- [GIVEN RECORDS]
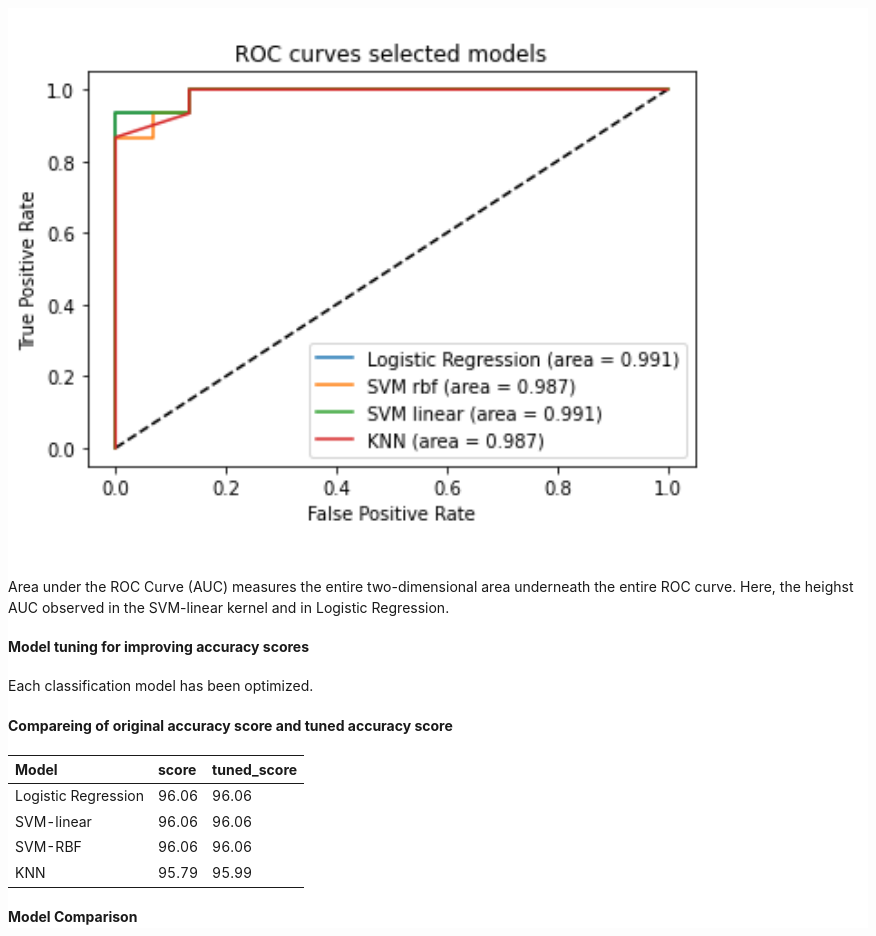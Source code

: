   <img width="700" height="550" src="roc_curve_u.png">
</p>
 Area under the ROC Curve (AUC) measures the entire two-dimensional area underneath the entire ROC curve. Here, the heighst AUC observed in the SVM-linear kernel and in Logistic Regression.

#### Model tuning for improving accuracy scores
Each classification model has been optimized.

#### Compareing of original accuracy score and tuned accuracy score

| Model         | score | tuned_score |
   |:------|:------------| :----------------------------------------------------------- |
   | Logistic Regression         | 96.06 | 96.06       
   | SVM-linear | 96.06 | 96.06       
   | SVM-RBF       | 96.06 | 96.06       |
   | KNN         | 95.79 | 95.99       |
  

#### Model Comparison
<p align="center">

---

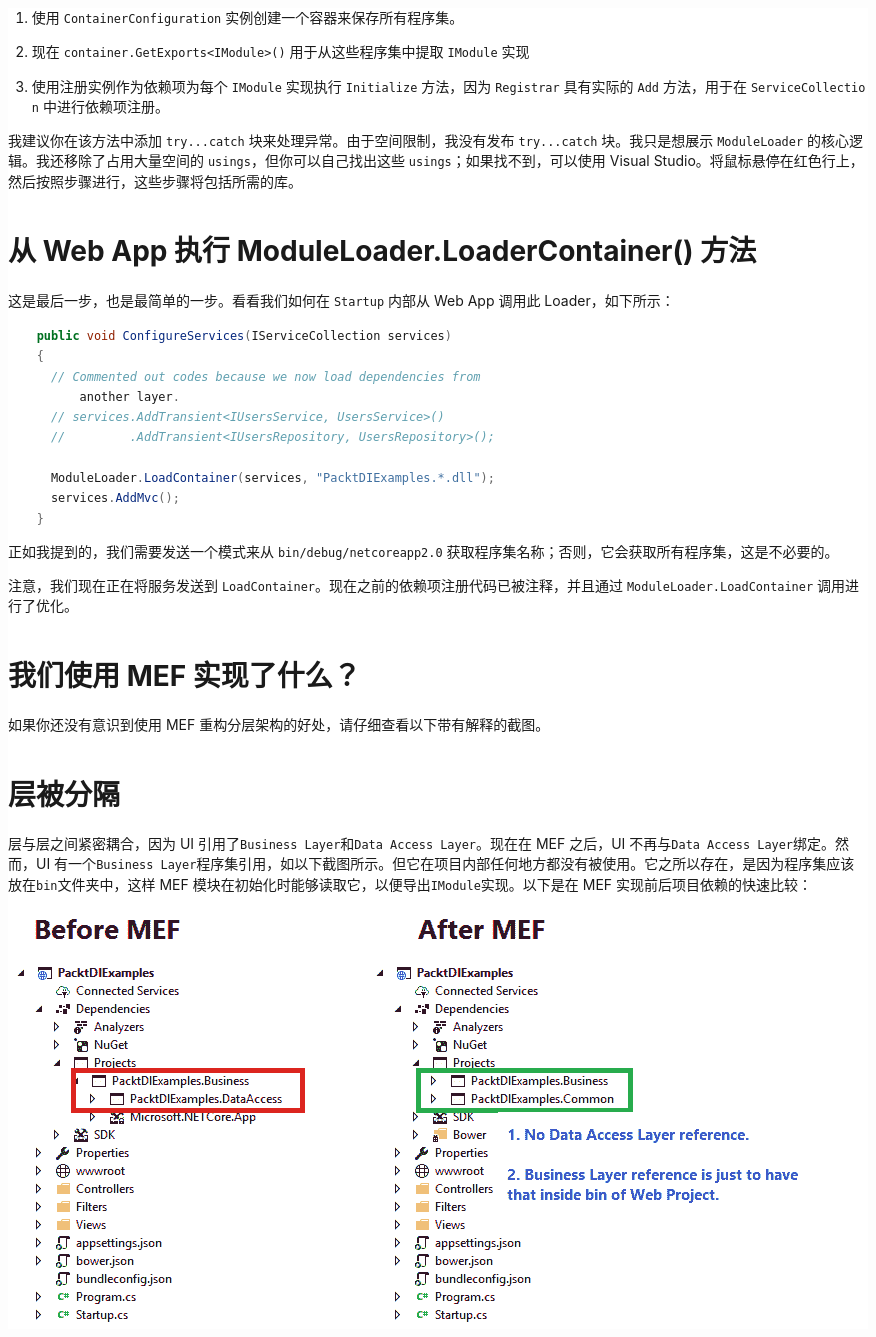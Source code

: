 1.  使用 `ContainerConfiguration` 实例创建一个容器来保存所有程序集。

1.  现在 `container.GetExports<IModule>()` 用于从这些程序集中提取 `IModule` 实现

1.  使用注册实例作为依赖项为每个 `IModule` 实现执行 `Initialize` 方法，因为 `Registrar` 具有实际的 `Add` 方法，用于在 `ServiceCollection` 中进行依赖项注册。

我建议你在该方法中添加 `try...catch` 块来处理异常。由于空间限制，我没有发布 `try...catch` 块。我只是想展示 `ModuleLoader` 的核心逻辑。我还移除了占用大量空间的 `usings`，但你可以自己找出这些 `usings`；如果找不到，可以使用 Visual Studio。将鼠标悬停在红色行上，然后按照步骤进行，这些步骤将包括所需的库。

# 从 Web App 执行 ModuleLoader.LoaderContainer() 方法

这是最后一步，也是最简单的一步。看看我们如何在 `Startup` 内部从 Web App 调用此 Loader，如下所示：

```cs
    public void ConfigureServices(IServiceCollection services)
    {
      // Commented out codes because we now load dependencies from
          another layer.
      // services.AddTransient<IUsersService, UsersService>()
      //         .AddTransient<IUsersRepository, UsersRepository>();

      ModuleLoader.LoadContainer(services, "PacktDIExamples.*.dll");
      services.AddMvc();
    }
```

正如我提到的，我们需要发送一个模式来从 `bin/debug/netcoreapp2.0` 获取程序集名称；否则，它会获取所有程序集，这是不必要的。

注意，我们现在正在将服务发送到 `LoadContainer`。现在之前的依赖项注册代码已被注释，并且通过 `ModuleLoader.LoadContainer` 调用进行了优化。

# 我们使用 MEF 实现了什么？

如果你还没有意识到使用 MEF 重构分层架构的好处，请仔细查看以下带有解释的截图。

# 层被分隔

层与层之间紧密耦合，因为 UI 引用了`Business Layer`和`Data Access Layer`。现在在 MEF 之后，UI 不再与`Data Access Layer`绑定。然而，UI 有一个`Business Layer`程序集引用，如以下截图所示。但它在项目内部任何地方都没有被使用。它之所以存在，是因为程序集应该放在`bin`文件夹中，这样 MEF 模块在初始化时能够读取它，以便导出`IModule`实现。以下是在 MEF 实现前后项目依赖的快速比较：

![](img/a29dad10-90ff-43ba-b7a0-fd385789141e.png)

--

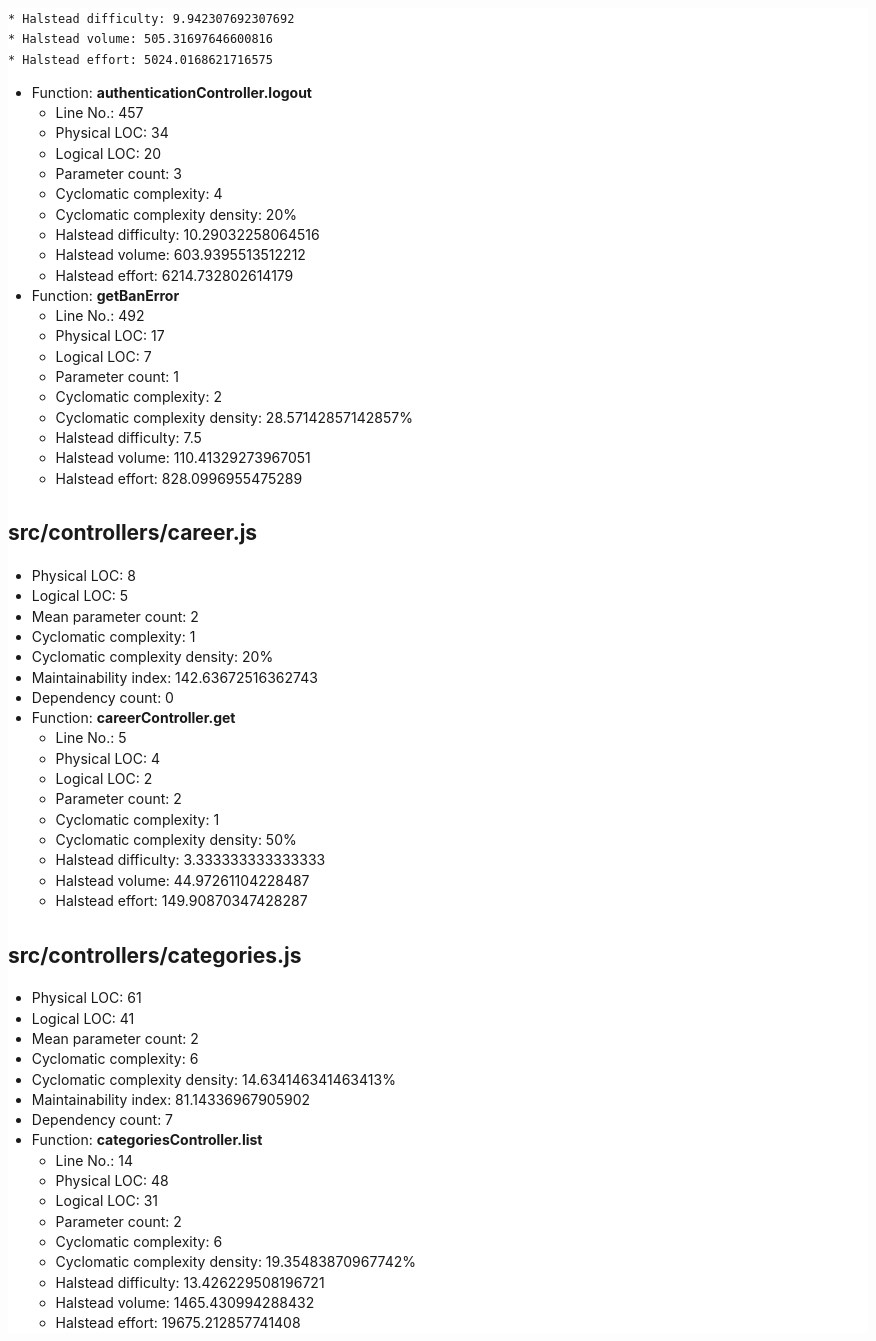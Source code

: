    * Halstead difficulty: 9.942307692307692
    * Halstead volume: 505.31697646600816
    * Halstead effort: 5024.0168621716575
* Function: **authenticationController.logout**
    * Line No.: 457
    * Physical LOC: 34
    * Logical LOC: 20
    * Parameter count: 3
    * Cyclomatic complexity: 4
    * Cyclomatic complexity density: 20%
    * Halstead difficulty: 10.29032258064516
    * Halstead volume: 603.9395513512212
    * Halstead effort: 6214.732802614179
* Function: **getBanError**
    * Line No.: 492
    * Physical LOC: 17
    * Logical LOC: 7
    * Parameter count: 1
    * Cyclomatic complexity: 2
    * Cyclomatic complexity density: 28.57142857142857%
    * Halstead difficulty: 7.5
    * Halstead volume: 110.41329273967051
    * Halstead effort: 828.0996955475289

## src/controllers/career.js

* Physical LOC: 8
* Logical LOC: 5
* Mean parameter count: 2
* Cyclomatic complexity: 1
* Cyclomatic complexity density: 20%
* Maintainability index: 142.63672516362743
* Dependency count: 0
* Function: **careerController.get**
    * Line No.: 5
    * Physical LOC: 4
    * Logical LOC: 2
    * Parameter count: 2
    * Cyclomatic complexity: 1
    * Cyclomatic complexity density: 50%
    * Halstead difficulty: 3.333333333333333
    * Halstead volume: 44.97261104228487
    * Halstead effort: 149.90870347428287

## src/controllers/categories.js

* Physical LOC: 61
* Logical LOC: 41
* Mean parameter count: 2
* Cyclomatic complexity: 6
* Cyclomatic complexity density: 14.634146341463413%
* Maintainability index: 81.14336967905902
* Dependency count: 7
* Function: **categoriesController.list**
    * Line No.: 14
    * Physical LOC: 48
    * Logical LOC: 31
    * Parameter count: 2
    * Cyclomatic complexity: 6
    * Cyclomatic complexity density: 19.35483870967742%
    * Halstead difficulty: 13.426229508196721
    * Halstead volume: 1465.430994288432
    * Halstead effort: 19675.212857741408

- [YOUR OBJECTIVE] Return exactly the lines above from the line that has "Line No.: 492" through the line that has "## src/controllers/career.js", inclusive, and nothing else.

- [EXPECTED OUTPUT]
    * Line No.: 492
    * Physical LOC: 17
    * Logical LOC: 7
    * Parameter count: 1
    * Cyclomatic complexity: 2
    * Cyclomatic complexity density: 28.57142857142857%
    * Halstead difficulty: 7.5
    * Halstead volume: 110.41329273967051
    * Halstead effort: 828.0996955475289

## src/controllers/career.js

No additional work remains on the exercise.